By glancing at your pictures I don't see anything that doesn't look like regular equipment on a 1931 "GP". There could still be something different about your tractor though. Your one picture shows the fuel tank. Does it have two round holes in it, or does it have a small threaded hole and a larger oval for the fuel? This is one of the changes that happened at 226402 according to the parts books. That's not to say it didn't happen to some earlier tractors.
The most evident changes at 226402 were made to the cooling system and fuel tank. The radiator was made taller to increase cooling capacity. The early radiator sides have a C257R casting number and the sides after the change were C1910R and C1911R. The core and other associated parts were also changed. When Deere increased the bore of the tractor to 6" they must have found out that the cooling system was not up to the task with the extra power and the elimination of the water injection system.
The fuel tank design was, in my opinion, a change made for safety more than anything. The tanks previous to 226402 have a small threaded cap for the gasoline portion of the tank and a large oval opening for the main fuel tank. The main tank takes the same cap as the radiator. This designed started with the first "D"s that came out. I believe the oval opening was to allow fuel (kerosene, tractor fuel, etc.) to be poured out of a bucket without using a funnel. The new fuel tank had the familiar round caps that were used on all of the later tractors.
The most important addition to the fuel tank was the addition of a heat shield like one of the previous posters stated. This consisted of two pieces of sheet metal with and "air gap" in between them spot welded together. This shield sat underneath the fuel tank. Sandwiched between the top of the shield an the tank was a sheet of asbestos insulation. This whole assembly was to prevent engine and manifold heat from boiling the fuel in the tank which was a safety and performance concern. I have personally witnessed an early 6" bore "GP" without these updates, boiling the gasoline in the sediment bowl.
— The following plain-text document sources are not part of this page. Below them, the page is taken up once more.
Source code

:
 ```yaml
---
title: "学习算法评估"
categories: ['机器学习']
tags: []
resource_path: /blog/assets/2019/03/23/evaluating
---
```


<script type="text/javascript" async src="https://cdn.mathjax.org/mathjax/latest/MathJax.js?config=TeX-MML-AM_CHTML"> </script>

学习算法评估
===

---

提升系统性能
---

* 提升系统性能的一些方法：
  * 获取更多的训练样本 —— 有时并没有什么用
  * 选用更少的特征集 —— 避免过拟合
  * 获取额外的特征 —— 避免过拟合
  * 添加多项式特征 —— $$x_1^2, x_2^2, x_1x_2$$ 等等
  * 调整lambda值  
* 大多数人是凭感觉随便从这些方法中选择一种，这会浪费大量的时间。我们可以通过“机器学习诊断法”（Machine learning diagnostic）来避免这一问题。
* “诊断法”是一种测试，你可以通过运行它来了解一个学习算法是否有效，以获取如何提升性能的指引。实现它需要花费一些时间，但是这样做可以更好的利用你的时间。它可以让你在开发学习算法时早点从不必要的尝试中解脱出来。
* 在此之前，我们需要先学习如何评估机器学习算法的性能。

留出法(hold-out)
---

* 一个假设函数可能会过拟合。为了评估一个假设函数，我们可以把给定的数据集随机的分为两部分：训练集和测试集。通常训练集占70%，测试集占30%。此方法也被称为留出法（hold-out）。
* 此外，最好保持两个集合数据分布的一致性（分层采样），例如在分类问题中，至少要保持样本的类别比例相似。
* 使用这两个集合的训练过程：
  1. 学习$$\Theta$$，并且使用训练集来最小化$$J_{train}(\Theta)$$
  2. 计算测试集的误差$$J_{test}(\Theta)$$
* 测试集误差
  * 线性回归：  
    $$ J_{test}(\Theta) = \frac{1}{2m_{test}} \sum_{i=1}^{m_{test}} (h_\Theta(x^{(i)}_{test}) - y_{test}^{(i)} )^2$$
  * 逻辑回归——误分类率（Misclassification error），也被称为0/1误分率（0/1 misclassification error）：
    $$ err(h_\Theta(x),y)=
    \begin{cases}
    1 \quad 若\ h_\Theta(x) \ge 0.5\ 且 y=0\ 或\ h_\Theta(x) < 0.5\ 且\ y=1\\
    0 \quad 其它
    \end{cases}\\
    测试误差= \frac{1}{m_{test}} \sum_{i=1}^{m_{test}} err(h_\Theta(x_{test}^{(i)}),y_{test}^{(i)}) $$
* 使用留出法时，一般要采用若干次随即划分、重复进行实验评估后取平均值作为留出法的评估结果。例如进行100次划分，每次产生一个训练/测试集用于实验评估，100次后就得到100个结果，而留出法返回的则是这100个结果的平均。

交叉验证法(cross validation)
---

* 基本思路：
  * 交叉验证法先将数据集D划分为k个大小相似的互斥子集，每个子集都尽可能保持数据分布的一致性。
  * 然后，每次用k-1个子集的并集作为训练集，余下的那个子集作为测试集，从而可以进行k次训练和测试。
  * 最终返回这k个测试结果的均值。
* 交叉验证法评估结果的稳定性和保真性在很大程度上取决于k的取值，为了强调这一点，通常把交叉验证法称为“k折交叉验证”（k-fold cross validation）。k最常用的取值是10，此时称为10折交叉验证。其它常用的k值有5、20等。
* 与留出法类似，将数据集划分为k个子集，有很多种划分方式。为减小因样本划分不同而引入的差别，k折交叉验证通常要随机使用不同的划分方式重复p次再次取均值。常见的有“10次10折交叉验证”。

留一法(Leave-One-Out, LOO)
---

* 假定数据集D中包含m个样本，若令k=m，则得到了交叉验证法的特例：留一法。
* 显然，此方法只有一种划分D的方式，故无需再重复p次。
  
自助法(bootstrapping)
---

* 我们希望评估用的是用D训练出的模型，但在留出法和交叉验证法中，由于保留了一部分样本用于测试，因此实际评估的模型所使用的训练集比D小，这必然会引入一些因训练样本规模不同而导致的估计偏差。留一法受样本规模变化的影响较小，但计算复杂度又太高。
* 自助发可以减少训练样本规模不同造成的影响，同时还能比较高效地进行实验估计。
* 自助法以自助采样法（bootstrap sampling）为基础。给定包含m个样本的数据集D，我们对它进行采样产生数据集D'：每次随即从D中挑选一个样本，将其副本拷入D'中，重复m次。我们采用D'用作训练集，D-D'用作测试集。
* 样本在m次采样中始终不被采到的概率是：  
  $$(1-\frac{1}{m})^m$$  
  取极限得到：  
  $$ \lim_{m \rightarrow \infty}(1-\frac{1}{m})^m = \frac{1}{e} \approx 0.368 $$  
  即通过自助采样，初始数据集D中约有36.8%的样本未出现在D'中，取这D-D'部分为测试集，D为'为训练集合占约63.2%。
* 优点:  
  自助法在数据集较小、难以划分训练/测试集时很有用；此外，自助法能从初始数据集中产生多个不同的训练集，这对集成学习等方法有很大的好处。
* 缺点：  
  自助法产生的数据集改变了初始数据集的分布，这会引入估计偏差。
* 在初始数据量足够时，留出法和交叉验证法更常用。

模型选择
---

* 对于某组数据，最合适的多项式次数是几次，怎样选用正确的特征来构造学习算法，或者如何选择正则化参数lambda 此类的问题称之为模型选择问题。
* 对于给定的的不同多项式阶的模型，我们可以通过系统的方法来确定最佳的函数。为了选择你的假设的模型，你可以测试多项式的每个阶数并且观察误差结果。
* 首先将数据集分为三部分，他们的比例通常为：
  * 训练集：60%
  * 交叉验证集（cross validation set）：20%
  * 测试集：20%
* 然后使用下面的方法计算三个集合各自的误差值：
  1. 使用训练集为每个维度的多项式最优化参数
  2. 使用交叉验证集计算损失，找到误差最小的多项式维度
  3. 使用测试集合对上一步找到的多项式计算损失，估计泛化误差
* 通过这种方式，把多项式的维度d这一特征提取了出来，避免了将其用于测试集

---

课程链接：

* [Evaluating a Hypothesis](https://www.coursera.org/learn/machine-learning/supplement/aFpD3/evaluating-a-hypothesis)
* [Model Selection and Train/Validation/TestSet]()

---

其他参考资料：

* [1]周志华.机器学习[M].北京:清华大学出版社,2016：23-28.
Talk about scary! The tank on the early tractors sits very close to the manifold and engine and working the tractor hard would tend to have this effect.
Other minor things were also changed at 226402 but they are mostly internal such as the pistons. One other thing you might want to check is the casting number of your final drive housings. This is located right below the brake drum. The housings were changed to the final design at 225841 so that is another possibility for an update to your tractor.